Go to the line holding "Common ws2812 light" in the entries below and write out exactly every line down to and including the line holding "- 👀 I’m interested".

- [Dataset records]
☆ ☆ ☆ ☆
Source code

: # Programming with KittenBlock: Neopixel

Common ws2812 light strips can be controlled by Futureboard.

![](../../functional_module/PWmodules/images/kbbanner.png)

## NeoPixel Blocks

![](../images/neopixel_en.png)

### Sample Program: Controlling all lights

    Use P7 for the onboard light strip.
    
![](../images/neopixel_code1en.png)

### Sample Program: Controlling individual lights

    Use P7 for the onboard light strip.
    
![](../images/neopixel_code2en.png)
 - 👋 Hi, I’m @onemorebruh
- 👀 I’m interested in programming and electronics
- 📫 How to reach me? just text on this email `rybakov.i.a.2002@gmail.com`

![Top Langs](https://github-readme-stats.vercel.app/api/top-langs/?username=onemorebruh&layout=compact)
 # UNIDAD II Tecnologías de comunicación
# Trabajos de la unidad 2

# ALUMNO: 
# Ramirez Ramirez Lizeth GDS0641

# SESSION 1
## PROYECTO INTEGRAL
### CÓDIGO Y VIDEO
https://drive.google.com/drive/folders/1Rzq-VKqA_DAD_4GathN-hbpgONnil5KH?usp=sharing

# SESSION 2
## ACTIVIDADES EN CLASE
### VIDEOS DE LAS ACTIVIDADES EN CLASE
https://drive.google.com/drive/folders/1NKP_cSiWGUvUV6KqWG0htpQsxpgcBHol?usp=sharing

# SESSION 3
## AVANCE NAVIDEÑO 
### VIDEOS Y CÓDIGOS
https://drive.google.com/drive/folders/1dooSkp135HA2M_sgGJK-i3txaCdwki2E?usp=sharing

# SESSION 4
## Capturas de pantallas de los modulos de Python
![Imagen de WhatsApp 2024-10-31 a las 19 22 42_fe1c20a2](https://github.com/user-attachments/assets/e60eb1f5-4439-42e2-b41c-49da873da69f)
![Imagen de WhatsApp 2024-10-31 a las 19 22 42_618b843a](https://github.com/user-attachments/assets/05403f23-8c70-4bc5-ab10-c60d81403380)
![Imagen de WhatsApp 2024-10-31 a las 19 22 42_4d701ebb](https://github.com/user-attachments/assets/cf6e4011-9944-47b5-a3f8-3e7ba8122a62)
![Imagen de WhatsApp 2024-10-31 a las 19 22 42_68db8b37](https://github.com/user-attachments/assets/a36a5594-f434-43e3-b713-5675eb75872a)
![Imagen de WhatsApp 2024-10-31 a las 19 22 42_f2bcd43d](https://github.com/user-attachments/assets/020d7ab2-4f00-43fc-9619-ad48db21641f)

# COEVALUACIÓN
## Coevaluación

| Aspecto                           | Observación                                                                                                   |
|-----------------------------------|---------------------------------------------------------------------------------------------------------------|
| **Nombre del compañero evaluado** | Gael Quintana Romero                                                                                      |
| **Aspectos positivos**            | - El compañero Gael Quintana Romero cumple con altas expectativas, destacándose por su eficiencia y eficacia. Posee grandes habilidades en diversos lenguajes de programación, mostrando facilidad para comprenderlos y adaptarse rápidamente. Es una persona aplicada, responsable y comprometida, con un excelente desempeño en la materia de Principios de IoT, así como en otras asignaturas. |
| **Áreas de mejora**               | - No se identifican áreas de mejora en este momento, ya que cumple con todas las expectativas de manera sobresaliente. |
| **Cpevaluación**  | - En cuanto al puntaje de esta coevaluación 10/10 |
☆ ☆ ☆ ☆
- [OUTPUT OF THE EXERCISE]
Common ws2812 light strips can be controlled by Futureboard.

![](../../functional_module/PWmodules/images/kbbanner.png)

## NeoPixel Blocks

![](../images/neopixel_en.png)

### Sample Program: Controlling all lights

    Use P7 for the onboard light strip.
    
![](../images/neopixel_code1en.png)

### Sample Program: Controlling individual lights

    Use P7 for the onboard light strip.
    
![](../images/neopixel_code2en.png)
 - 👋 Hi, I’m @onemorebruh
- 👀 I’m interested in programming and electronics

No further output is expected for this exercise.